# INSTRUCTIONS TO FOLLOW
Look through the lines below, find those with the word "className", and copy them.

*** Opening of MATERIAL FOR THIS EXERCISE ***

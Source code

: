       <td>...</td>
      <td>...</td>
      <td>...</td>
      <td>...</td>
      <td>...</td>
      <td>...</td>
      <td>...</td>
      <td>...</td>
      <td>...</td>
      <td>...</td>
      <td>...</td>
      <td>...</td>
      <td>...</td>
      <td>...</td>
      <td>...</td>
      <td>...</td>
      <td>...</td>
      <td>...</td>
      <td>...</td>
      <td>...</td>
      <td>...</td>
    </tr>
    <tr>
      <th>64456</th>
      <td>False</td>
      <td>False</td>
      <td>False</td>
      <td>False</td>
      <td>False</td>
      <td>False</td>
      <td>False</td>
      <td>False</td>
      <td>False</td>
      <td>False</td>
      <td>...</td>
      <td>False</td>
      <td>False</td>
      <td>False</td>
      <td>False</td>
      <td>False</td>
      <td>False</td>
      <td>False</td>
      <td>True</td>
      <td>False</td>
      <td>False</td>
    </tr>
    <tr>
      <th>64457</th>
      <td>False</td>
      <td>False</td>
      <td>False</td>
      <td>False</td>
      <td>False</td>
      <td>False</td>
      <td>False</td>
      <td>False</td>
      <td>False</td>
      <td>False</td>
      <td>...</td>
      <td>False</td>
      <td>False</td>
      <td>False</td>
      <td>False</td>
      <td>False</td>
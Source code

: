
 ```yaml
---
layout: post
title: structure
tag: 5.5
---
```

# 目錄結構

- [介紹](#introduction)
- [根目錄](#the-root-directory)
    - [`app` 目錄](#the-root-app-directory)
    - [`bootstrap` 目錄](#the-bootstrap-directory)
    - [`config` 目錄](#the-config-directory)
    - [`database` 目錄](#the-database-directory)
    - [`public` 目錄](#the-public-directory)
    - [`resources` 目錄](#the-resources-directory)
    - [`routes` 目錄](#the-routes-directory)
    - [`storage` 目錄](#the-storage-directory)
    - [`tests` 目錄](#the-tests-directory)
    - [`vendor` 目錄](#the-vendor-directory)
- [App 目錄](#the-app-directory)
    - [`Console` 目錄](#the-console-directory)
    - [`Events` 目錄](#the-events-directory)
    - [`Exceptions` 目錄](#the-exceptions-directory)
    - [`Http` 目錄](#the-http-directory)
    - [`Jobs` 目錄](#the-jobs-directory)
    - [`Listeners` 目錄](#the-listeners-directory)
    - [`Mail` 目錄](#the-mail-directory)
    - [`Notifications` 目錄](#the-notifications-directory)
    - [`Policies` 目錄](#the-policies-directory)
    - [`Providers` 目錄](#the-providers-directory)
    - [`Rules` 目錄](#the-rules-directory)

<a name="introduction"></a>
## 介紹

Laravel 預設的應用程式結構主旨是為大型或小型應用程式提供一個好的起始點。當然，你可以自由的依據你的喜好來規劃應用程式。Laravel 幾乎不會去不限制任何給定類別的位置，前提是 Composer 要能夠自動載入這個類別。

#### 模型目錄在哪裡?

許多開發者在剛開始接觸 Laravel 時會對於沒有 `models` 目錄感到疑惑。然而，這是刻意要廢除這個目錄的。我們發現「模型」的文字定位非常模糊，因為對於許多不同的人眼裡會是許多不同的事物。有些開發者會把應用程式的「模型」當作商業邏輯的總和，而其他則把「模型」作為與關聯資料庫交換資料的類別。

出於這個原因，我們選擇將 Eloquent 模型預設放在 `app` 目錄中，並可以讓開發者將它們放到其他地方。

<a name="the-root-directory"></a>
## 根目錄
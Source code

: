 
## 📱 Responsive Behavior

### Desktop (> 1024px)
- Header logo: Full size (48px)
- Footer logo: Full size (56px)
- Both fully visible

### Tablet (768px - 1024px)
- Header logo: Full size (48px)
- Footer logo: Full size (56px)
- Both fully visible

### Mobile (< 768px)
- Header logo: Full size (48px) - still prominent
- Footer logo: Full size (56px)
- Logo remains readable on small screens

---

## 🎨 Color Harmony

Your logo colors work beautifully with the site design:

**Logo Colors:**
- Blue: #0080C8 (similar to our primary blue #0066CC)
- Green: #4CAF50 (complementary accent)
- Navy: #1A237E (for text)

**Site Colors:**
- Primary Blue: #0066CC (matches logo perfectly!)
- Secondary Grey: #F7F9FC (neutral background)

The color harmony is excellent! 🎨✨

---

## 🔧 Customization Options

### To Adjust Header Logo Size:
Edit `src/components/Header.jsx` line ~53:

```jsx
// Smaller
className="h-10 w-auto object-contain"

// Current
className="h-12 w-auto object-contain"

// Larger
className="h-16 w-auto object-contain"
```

*** Close of MATERIAL FOR THIS EXERCISE ***

# REPLY TO THE TASK
className="h-10 w-auto object-contain"
className="h-12 w-auto object-contain"
className="h-16 w-auto object-contain"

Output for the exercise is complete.